§ GOAL OF THE EXERCISE
Only one stretch of the data below should be repeated: the lines from the line containing "# Setup Django App with multipass" through the line containing "Before you start,download", inclusive, exactly as they are.

EXERCISE MATERIALS START

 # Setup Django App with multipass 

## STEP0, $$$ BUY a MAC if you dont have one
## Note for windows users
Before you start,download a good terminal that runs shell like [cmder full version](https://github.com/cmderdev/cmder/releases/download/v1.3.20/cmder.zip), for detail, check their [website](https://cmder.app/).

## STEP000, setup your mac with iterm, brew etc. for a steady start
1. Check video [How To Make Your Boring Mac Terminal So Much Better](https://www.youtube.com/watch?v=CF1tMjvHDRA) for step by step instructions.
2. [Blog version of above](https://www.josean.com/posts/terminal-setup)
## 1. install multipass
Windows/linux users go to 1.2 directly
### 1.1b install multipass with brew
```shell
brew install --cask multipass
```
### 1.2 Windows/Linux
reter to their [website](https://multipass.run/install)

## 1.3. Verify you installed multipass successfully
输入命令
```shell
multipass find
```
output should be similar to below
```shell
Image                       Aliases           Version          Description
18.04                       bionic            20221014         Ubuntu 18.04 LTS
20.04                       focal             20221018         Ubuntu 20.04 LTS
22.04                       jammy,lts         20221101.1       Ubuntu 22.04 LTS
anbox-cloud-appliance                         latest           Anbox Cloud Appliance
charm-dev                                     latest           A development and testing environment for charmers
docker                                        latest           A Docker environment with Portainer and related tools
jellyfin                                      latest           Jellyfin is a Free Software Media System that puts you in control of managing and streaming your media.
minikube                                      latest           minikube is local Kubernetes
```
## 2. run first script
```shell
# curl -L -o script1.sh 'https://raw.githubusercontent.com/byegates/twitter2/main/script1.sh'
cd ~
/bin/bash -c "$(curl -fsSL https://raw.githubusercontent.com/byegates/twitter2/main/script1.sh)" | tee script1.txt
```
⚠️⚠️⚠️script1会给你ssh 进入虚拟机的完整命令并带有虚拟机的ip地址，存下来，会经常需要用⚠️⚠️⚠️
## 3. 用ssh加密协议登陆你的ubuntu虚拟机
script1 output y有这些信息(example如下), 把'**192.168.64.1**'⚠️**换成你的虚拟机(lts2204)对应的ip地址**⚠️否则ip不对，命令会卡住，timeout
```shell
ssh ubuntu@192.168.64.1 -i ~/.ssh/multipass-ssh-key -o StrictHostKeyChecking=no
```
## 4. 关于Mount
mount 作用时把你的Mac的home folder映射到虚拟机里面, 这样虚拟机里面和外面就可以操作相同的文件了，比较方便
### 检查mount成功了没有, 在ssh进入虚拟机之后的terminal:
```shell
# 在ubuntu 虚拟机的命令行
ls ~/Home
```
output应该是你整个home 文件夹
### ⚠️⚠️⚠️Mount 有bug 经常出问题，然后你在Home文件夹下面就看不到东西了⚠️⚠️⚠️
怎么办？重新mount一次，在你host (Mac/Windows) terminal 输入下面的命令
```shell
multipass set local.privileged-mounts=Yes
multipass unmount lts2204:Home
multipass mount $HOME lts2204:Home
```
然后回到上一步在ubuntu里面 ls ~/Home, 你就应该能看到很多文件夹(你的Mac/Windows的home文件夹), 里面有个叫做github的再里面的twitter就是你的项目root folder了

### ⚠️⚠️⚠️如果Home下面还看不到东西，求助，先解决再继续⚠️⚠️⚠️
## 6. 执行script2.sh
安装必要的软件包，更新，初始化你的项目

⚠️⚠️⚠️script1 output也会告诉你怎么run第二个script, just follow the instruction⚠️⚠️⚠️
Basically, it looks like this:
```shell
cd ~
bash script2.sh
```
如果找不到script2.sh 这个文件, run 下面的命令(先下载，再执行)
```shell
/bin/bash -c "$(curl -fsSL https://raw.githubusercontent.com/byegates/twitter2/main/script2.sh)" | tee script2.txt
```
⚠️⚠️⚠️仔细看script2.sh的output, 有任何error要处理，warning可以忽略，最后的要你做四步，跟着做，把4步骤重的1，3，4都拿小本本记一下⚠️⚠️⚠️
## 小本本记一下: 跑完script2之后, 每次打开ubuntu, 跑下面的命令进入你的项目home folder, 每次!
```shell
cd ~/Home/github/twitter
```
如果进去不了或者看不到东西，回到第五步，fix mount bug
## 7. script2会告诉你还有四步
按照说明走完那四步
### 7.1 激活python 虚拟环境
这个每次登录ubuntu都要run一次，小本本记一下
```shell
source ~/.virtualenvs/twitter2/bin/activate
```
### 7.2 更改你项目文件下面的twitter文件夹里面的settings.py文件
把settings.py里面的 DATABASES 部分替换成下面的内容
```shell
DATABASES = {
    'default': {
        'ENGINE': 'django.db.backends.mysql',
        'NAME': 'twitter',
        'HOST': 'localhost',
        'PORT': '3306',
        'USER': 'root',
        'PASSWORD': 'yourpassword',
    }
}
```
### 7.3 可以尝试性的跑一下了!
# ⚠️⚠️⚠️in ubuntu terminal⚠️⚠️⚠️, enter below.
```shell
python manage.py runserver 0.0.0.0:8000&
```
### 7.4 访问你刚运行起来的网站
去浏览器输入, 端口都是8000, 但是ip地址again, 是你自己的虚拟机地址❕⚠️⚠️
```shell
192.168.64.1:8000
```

EXERCISE MATERIALS END
EXERCISE MATERIALS START

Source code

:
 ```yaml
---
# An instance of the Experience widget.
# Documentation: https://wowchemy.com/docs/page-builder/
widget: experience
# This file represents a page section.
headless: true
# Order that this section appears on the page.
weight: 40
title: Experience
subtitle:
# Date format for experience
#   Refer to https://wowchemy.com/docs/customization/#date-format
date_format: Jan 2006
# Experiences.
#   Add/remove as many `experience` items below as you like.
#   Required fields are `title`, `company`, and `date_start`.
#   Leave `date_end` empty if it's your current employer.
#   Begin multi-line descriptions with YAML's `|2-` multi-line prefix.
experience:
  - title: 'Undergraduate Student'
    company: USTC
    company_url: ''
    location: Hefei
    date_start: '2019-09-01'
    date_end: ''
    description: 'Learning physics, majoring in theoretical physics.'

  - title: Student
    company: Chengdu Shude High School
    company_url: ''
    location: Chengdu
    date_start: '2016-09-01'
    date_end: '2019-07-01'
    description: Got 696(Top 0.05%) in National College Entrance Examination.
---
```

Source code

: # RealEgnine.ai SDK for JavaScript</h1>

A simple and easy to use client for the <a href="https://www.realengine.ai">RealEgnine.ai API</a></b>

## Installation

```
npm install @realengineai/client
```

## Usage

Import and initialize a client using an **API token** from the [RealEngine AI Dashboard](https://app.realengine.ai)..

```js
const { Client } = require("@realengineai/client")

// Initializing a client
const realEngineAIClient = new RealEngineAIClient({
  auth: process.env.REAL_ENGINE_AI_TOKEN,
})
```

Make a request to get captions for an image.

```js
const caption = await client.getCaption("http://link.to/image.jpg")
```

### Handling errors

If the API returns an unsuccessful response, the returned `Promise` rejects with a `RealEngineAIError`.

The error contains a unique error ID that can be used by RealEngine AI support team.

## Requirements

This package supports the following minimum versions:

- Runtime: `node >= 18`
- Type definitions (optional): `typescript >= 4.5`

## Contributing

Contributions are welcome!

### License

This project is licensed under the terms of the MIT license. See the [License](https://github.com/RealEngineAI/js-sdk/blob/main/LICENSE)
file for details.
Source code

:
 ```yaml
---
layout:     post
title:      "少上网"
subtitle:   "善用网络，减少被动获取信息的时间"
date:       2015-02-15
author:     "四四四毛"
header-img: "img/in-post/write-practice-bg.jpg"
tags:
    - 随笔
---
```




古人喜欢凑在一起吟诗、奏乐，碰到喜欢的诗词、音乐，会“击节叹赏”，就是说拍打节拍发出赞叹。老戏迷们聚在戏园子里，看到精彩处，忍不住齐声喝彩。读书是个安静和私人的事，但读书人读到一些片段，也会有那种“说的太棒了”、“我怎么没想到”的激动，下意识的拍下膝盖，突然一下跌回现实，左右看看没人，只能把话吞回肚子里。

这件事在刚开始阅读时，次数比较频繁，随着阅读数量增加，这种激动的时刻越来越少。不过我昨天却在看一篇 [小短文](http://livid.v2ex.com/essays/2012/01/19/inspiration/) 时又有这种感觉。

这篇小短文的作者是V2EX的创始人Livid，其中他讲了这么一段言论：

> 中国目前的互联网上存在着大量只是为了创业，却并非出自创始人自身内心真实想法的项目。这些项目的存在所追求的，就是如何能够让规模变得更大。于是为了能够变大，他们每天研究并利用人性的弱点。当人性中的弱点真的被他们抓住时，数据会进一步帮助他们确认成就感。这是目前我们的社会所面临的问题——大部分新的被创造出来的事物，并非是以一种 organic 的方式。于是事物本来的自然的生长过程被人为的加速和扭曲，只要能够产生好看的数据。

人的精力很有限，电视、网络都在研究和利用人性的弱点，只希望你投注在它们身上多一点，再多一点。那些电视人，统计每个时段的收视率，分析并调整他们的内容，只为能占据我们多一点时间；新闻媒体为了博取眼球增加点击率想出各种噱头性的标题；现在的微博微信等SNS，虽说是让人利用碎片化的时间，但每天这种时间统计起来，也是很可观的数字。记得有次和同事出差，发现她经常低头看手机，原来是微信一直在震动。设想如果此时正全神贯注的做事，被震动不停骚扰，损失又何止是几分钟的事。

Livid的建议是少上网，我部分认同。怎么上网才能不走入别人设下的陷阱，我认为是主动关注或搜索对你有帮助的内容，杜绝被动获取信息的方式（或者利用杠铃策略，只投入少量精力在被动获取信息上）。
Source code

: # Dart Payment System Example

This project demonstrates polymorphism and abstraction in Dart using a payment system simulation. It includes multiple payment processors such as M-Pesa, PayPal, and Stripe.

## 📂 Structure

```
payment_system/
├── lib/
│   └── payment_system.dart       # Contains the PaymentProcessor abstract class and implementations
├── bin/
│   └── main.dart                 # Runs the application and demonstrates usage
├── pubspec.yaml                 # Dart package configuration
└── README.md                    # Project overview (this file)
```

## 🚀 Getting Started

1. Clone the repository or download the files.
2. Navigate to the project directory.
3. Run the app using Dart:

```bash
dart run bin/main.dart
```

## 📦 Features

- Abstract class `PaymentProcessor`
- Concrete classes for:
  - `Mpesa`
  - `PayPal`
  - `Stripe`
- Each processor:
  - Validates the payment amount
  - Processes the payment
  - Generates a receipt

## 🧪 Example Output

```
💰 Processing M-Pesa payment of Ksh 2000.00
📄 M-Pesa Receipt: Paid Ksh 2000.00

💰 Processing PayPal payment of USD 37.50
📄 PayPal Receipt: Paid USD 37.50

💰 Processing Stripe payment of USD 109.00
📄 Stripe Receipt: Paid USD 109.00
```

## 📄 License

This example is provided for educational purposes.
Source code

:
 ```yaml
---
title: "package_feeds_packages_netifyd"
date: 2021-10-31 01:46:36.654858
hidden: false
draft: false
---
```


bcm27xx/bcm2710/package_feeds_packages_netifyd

EXERCISE MATERIALS END

§ WRITTEN ANSWER
 # Setup Django App with multipass 

## STEP0, $$$ BUY a MAC if you dont have one
## Note for windows users
Before you start,download a good terminal that runs shell like [cmder full version](https://github.com/cmderdev/cmder/releases/download/v1.3.20/cmder.zip), for detail, check their [website](https://cmder.app/).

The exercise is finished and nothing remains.